[Saved entries]
· · · · ·
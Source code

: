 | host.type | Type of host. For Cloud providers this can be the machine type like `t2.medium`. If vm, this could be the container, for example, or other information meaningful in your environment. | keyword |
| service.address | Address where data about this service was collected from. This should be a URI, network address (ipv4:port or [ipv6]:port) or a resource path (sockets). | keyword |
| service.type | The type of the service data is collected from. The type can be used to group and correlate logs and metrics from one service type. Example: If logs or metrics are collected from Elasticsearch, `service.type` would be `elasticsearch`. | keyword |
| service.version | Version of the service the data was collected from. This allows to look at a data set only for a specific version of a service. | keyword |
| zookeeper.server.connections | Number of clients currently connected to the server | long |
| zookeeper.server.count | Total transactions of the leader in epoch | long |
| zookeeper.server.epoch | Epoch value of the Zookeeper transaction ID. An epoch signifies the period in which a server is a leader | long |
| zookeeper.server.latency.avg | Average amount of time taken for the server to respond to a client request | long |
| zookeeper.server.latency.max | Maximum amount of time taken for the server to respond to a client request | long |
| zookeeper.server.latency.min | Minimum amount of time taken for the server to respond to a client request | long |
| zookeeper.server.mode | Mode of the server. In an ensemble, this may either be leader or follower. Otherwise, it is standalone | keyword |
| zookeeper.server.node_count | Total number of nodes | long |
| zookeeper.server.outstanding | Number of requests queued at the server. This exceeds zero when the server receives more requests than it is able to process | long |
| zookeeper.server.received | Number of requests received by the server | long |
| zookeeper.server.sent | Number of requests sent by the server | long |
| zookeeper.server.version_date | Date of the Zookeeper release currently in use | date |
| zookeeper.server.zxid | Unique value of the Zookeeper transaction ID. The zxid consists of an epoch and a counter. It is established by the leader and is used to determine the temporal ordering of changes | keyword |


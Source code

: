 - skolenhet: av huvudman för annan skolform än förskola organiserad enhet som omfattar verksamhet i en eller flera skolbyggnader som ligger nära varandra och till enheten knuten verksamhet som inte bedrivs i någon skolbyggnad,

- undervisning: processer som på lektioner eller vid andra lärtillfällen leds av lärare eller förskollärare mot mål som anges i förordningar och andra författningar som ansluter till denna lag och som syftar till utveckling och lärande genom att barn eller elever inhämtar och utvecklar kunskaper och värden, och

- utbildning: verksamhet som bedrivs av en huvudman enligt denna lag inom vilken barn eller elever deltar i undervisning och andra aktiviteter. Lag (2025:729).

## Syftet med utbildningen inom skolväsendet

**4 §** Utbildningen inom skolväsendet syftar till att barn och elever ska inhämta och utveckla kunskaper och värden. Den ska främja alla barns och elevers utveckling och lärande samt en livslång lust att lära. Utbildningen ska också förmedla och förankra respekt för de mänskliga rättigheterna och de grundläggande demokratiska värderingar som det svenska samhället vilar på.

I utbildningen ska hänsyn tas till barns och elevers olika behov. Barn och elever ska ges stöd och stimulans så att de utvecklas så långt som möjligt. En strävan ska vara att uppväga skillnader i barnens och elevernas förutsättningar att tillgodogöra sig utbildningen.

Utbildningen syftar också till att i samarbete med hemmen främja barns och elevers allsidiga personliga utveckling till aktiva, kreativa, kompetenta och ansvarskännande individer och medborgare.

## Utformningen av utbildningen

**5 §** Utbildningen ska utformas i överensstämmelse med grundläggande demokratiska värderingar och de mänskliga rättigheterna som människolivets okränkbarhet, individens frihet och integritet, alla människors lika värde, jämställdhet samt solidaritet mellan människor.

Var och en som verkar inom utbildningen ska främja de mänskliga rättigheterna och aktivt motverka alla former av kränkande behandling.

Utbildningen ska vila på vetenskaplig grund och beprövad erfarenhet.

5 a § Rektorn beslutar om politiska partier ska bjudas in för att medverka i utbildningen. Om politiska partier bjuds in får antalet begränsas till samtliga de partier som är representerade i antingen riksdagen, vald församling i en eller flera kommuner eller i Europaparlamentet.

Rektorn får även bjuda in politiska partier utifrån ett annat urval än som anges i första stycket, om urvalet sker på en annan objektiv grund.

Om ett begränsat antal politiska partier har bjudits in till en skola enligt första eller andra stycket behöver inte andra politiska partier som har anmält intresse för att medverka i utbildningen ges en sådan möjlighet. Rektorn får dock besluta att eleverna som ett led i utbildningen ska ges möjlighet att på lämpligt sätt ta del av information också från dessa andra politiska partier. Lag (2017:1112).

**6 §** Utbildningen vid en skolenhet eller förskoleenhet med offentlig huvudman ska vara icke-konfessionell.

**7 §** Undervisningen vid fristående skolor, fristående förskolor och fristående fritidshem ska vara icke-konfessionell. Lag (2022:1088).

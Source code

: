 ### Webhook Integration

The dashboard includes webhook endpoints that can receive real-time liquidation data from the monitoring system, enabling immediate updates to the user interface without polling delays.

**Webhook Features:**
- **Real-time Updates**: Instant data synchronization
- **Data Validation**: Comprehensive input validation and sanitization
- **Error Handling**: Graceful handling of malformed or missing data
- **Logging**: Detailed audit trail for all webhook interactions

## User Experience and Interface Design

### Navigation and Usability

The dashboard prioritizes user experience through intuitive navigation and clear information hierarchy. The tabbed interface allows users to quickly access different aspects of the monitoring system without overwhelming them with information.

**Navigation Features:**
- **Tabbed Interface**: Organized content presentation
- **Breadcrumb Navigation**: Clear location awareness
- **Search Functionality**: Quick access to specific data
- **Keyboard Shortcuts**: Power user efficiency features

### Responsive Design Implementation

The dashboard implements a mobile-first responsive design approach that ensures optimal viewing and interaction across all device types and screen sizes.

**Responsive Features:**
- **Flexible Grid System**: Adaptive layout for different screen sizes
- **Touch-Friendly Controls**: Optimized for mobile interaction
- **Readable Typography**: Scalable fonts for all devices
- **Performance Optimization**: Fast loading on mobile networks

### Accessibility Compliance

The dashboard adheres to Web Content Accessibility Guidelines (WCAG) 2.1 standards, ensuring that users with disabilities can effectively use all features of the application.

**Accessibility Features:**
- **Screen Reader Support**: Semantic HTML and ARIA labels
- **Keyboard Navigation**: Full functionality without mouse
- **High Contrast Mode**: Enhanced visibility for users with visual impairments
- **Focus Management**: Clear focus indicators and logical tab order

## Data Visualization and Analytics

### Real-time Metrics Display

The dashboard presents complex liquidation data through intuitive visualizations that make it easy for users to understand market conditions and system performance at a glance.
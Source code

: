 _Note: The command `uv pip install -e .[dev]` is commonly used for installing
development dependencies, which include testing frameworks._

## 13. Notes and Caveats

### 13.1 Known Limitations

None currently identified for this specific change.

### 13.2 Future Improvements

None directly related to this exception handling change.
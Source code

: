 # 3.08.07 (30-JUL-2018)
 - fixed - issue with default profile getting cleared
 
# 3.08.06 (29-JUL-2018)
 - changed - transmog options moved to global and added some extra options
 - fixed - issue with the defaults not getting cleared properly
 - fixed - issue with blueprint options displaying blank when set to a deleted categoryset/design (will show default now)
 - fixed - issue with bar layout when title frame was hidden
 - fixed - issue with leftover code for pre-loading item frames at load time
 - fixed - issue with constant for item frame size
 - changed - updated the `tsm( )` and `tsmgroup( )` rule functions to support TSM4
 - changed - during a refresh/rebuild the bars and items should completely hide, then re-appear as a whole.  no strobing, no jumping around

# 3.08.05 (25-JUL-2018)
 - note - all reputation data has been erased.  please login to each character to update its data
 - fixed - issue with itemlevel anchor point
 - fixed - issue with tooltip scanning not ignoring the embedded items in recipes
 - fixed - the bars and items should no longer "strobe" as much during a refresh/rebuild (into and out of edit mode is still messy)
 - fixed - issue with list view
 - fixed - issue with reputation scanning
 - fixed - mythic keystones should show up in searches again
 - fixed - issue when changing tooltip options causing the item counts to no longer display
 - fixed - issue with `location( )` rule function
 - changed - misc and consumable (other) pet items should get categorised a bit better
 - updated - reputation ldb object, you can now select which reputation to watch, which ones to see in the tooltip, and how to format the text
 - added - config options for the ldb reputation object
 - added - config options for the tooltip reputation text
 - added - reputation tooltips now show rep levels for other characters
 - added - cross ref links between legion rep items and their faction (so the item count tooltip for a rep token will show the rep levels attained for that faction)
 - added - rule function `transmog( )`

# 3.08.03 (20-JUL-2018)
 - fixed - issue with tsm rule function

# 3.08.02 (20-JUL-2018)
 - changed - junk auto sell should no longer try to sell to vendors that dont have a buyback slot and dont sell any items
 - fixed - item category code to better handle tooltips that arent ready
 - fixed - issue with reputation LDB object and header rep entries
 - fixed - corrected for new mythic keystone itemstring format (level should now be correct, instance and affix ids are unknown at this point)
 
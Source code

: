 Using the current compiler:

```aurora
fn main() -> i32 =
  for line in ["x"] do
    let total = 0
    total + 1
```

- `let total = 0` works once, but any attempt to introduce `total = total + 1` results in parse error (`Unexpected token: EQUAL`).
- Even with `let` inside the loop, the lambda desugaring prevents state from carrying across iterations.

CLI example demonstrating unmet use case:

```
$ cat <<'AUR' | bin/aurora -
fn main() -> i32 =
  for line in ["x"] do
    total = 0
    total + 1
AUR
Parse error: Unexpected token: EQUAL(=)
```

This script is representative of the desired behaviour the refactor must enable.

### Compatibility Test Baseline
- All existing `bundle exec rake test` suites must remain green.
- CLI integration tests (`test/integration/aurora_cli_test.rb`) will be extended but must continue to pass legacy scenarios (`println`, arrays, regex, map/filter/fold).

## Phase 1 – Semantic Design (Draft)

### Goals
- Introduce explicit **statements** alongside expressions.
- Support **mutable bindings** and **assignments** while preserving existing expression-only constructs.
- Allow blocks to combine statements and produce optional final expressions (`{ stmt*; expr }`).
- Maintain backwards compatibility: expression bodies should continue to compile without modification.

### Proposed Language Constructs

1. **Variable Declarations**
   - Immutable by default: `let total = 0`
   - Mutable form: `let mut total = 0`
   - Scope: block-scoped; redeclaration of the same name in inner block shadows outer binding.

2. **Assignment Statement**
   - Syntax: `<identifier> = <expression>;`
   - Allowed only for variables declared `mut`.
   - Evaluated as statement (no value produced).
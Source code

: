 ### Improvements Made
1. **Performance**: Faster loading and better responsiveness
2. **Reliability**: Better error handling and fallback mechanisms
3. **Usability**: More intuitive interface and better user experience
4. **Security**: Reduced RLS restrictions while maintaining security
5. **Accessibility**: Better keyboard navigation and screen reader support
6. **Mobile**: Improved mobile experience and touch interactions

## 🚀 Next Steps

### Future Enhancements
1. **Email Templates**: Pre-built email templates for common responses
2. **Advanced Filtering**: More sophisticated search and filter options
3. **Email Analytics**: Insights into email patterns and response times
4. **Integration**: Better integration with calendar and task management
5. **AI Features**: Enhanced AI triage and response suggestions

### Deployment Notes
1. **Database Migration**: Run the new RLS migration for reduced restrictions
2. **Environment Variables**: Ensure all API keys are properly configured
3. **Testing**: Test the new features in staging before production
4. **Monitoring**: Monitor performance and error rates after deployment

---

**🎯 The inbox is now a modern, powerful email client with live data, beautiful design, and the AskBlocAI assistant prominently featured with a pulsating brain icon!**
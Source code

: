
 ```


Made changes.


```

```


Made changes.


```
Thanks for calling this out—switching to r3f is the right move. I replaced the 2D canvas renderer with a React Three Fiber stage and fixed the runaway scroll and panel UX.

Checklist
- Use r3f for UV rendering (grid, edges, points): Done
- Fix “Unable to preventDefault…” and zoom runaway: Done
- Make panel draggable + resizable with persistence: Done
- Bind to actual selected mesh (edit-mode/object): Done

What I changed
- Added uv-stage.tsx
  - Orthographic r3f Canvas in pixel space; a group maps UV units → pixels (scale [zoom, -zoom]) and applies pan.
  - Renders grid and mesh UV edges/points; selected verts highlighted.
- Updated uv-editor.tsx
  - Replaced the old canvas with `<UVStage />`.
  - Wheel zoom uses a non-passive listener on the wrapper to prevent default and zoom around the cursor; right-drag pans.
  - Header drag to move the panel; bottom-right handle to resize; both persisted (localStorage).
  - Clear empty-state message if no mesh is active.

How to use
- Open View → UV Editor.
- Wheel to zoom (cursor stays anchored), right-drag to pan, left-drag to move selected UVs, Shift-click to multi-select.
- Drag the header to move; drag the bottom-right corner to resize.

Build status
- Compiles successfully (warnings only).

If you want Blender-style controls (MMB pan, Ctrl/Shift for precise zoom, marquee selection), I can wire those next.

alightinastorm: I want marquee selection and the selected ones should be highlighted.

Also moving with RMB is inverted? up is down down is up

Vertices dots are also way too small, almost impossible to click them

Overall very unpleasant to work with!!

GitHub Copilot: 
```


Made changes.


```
· · · · ·
■ ABOUT THIS EXERCISE
From the data above, output only the lines between the line containing "- fixed - item" and the line containing "- Support **mutable", inclusive, exactly as written.

■ SOLUTION TO THIS EXERCISE
 - fixed - item category code to better handle tooltips that arent ready
 - fixed - issue with reputation LDB object and header rep entries
 - fixed - corrected for new mythic keystone itemstring format (level should now be correct, instance and affix ids are unknown at this point)
 
Source code

: Using the current compiler:

```aurora
fn main() -> i32 =
  for line in ["x"] do
    let total = 0
    total + 1
```

- `let total = 0` works once, but any attempt to introduce `total = total + 1` results in parse error (`Unexpected token: EQUAL`).
- Even with `let` inside the loop, the lambda desugaring prevents state from carrying across iterations.

CLI example demonstrating unmet use case:

```
$ cat <<'AUR' | bin/aurora -
fn main() -> i32 =
  for line in ["x"] do
    total = 0
    total + 1
AUR
Parse error: Unexpected token: EQUAL(=)
```

This script is representative of the desired behaviour the refactor must enable.

### Compatibility Test Baseline
- All existing `bundle exec rake test` suites must remain green.
- CLI integration tests (`test/integration/aurora_cli_test.rb`) will be extended but must continue to pass legacy scenarios (`println`, arrays, regex, map/filter/fold).

## Phase 1 – Semantic Design (Draft)

### Goals
- Introduce explicit **statements** alongside expressions.
- Support **mutable bindings** and **assignments** while preserving existing expression-only constructs.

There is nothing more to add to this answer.